**Activity:**
Below are some entries. Count how many of their lines include "have", then give that number only.

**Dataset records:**
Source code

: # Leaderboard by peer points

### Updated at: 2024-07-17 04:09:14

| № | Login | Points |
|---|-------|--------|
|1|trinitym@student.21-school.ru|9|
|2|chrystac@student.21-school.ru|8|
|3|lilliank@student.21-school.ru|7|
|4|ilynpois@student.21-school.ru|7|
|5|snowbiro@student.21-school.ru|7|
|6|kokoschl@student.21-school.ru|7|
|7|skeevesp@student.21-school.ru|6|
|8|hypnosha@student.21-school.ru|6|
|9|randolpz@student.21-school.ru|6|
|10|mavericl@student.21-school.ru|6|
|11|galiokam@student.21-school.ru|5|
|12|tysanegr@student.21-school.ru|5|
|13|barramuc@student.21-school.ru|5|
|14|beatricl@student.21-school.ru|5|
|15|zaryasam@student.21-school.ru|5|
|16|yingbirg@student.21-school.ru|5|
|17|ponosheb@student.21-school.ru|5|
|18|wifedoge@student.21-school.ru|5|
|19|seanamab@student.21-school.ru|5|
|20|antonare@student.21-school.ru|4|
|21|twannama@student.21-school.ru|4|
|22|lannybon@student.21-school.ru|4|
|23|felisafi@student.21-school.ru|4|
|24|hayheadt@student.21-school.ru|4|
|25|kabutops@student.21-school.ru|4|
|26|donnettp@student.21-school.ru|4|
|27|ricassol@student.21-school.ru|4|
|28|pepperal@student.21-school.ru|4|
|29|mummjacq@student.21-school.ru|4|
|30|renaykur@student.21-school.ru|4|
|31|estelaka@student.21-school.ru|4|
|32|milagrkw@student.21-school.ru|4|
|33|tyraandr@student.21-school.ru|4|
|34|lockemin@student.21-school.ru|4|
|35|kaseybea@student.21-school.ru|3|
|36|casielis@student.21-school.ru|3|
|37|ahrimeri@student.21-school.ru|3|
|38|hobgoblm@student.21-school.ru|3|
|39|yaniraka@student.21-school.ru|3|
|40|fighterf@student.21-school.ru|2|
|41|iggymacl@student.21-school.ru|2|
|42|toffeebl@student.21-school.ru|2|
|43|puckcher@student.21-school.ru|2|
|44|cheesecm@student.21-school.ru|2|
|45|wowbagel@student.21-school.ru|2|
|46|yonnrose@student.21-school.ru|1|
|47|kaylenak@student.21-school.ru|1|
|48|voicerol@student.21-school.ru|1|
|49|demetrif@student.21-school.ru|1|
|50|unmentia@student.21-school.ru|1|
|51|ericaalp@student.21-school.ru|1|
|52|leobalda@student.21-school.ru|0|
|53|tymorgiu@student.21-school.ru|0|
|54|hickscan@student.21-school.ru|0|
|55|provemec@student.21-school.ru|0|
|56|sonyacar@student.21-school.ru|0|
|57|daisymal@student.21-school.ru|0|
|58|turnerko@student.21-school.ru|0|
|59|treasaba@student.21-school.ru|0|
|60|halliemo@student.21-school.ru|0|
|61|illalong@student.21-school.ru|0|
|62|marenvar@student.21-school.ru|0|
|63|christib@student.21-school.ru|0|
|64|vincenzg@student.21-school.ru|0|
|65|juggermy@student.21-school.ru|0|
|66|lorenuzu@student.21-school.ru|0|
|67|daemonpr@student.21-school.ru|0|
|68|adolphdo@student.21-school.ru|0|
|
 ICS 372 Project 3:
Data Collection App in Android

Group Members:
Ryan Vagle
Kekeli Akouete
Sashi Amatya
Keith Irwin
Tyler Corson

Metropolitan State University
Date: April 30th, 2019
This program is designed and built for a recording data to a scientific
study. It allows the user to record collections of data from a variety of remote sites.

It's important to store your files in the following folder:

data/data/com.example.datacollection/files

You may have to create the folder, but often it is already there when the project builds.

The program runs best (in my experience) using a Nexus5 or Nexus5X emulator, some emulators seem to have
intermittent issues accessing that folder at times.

**Solution for this exercise:**
2